L’accertamento con adesione è atto intangibile. In ambito tributario, la definizione di un accertamento con adesione a fronte di una istanza di parte, ai sensi del Dlgs
218/1997, determina l’intangibilità della pretesa erariale oggetto del concordato intervenuto tra i contraenti.

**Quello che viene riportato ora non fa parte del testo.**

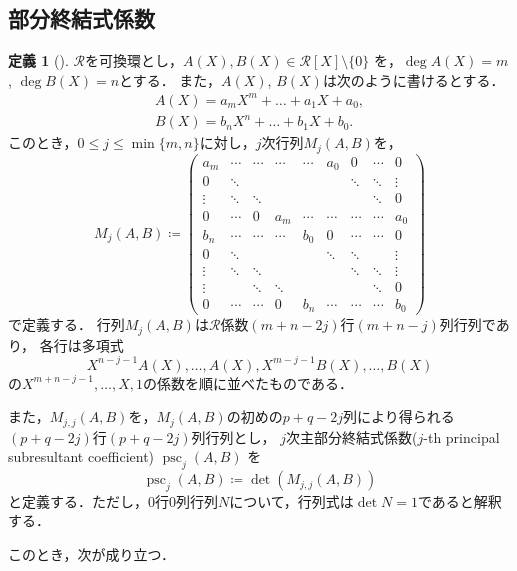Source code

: \documentclass[uplatex, dvipdfmx]{jsarticle}
\numberwithin{equation}{section}
\DeclareMathOperator{\psc}{psc}
\theoremstyle{definition}
\newtheorem{definition}{定義}[section]
\begin{document}
\subsection{部分終結式係数}
\begin{definition}[{\cite[Section 2]{MR0403962}}]
     $\mathcal{R}$を可換環とし，$A(X), B(X) \in \mathcal{R}[X] \setminus \{0\}$ を，$\deg A(X) = m$, $\deg B(X) = n$とする．
     また，$A(X)$, $B(X)$は次のように書けるとする．
     \begin{align}
          A(X) = a_m X^m + \dots + a_1 X + a_0, \\
          B(X) = b_n X^n + \dots + b_1 X + b_0.
     \end{align}
     このとき，$0 \leq j \leq \min\{m, n\}$に対し，$j$次行列$M_j(A, B)$を，
     \begin{equation}
          M_j(A, B) \coloneqq
          \begin{pmatrix}
               a_m    & \cdots & \cdots & \cdots & \cdots & a_0    & 0      & \cdots & 0      \\
               0      & \ddots &        &        &        &        & \ddots & \ddots & \vdots \\
               \vdots & \ddots & \ddots &        &        &        &        & \ddots & 0      \\
               0      & \cdots & 0      & a_m    & \cdots & \cdots & \cdots & \cdots & a_0    \\
               b_n    & \cdots & \cdots & \cdots & b_0    & 0      & \cdots & \cdots & 0      \\
               0      & \ddots &        &        &        & \ddots & \ddots &        & \vdots \\
               \vdots & \ddots & \ddots &        &        &        & \ddots & \ddots & \vdots \\
               \vdots &        & \ddots & \ddots &        &        &        & \ddots & 0      \\
               0      & \cdots & \cdots & 0      & b_n    & \cdots & \cdots & \cdots & b_0      
          \end{pmatrix}
     \end{equation}
     で定義する．
     行列$M_j(A,B)$は$\mathcal{R}$係数$(m+n-2j)$行$(m+n-j)$列行列であり，
     各行は多項式
     \begin{equation}
          X^{n-j-1}A(X), \dots, A(X), X^{m-j-1}B(X), \dots, B(X)
     \end{equation}
     の$X^{m+n-j-1}, \dots, X, 1$の係数を順に並べたものである．

     また，$M_{j,j}(A,B)$を，$M_j(A,B)$の初めの$p+q-2j$列により得られる$(p+q-2j)$行$(p+q-2j)$列行列とし，
     $j$次主部分終結式係数($j$-th principal subresultant coefficient) $\psc_j(A,B)$ を
     \begin{equation}
          \psc_j(A,B) \coloneqq \det(M_{j,j}(A,B))
     \end{equation}
     と定義する．ただし，$0$行$0$列行列$N$について，行列式は$\det N = 1$であると解釈する．
\end{definition}
このとき，次が成り立つ．
\end{document}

Risulta pertanto normativamente esclusa, per il contribuente, la possibilità di impugnare un simile accordo e, di conseguenza, l’ atto impositivo
oggetto della transazione il quale conserva efficacia (a tutela dell’Amministrazione) sino a quando non risulta interamente eseguita l’obbligazione discendente dal “concordato”.

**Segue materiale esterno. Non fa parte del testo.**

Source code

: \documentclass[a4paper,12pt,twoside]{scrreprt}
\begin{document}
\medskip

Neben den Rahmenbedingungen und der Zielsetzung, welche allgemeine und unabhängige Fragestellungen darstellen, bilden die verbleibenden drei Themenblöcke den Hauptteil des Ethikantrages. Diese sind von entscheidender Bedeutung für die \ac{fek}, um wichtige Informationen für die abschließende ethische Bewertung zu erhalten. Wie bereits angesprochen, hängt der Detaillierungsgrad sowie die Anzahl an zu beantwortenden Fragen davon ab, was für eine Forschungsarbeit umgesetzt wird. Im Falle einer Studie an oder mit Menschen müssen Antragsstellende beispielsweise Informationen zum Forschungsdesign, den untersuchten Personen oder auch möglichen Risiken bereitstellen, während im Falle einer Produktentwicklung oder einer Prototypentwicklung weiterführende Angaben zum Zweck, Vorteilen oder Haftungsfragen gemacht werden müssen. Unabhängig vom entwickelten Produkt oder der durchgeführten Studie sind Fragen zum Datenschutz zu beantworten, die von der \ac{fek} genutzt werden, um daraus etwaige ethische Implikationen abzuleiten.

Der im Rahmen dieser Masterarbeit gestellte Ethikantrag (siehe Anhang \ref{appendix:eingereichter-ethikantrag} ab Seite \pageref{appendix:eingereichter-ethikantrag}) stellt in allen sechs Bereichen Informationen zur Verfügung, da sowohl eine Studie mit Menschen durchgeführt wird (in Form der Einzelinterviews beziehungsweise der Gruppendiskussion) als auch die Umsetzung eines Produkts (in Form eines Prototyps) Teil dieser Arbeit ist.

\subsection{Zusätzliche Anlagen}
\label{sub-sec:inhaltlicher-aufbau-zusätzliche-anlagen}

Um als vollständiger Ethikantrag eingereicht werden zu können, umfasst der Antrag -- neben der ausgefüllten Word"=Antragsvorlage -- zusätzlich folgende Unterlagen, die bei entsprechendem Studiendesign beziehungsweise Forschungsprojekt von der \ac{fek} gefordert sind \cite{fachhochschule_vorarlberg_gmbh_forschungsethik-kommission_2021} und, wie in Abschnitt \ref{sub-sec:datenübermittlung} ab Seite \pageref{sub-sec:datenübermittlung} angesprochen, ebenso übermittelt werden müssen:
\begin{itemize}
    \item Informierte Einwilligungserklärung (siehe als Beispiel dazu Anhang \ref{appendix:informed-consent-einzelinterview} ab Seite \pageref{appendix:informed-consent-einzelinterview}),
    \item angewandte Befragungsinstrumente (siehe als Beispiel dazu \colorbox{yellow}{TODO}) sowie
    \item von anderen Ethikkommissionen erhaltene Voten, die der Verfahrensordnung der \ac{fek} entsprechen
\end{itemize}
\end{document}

A tale conclusione è giunta la Corte di Cassazione con la sentenza n. 4409/2020.

L’istituto dell’accertamento con adesione

L’ accertamento con adesione è un mezzo che consente al contribuente di concordare la definizione delle imposte dovute ed evitare, in tale maniera, l’insorgere di una lite giudiziaria, configurandosi come uno strumento il cui utilizzo tende a definire il presupposto d’imposta oggetto di verifica e valutazione da parte dell’Ufficio.
Per espressa previsione normativa, l’accertamento concordato con l’agenzia delle Entrate non è suscettibile di impugnazione e non è integrabile, né modificabile, a meno che ricorrano condizioni precise e tassative, cui è subordinata l’ulteriore ed eccezionale attività accertatrice per lo stesso periodo contributivo, ovvero, per lo stesso presupposto d’imposta. La sottoscrizione dell’atto di adesione può validamente intervenire entro il termine ultimo di impugnazione, per la cui determinazione deve correttamente tenersi conto dell’intero
periodo di differimento sancito dal Dlgs 218/1997 e dell’eventuale periodo di sospensione feriale previsto dalla legge 742/1969 (C.M. 235/1997 e circ. 65/E/2001).

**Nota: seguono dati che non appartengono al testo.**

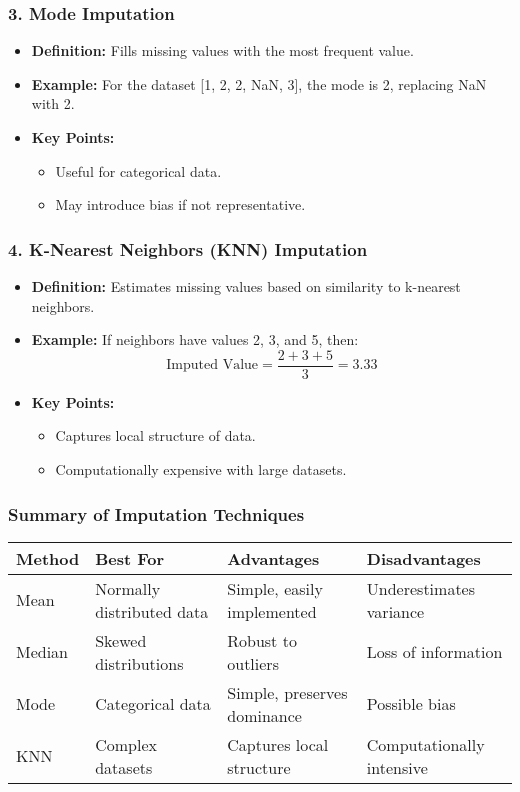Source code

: \documentclass[aspectratio=169]{beamer}
\begin{document}
\begin{frame}[fragile]
    \frametitle{3. Mode Imputation}
    \begin{itemize}
        \item \textbf{Definition:} Fills missing values with the most frequent value.
        \item \textbf{Example:} For the dataset [1, 2, 2, NaN, 3], the mode is 2, replacing NaN with 2.
        \item \textbf{Key Points:}
        \begin{itemize}
            \item Useful for categorical data.
            \item May introduce bias if not representative.
        \end{itemize}
    \end{itemize}
\end{frame}

\begin{frame}[fragile]
    \frametitle{4. K-Nearest Neighbors (KNN) Imputation}
    \begin{itemize}
        \item \textbf{Definition:} Estimates missing values based on similarity to k-nearest neighbors.
        \item \textbf{Example:} If neighbors have values 2, 3, and 5, then:
        \begin{equation}
            \text{Imputed Value} = \frac{2 + 3 + 5}{3} = 3.33
        \end{equation}
        \item \textbf{Key Points:}
        \begin{itemize}
            \item Captures local structure of data.
            \item Computationally expensive with large datasets.
        \end{itemize}
    \end{itemize}
\end{frame}

\begin{frame}[fragile]
    \frametitle{Summary of Imputation Techniques}
    \begin{tabular}{|l|l|l|l|}
        \hline
        \textbf{Method} & \textbf{Best For} & \textbf{Advantages} & \textbf{Disadvantages} \\
        \hline
        Mean & Normally distributed data & Simple, easily implemented & Underestimates variance \\
        \hline
        Median & Skewed distributions & Robust to outliers & Loss of information \\
        \hline
        Mode & Categorical data & Simple, preserves dominance & Possible bias \\
        \hline
        KNN & Complex datasets & Captures local structure & Computationally intensive \\
        \hline
    \end{tabular}
\end{frame}
\end{document}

Una volta definito l’accertamento con adesione mediante la fissazione anche del quantum debeatur, non possono essere impugnati dalle parti né l’atto impositivo iniziale né l’accordo
raggiunto con l’amministrazione finanziaria (Cassazione ordinanza 20577/2019) e, pertanto, al contribuente non resta che perfezionare l’intesa versando quanto emerge dallo stesso, dato che è la norma medesima che esclude la possibilità di impugnare l’atto impositivo oggetto della transazione, che conserva la sua efficacia (a garanzia dell’Amministrazione Finanziaria) sino a quando non risulta interamente eseguita l’obbligazione scaturente dall’accordo.

I precedenti


Attraverso la sentenza n. 15170/2006, i giudici di piazza Cavour hanno ammesso la possibilità per il contribuente di impugnare l’atto impositivo, riconoscendogli il vantaggio della sospensione dei termini, ma tutto ciò esclusivamente nel caso di formalizzazione del mancato raggiungimento dell’accordo con l’Ufficio.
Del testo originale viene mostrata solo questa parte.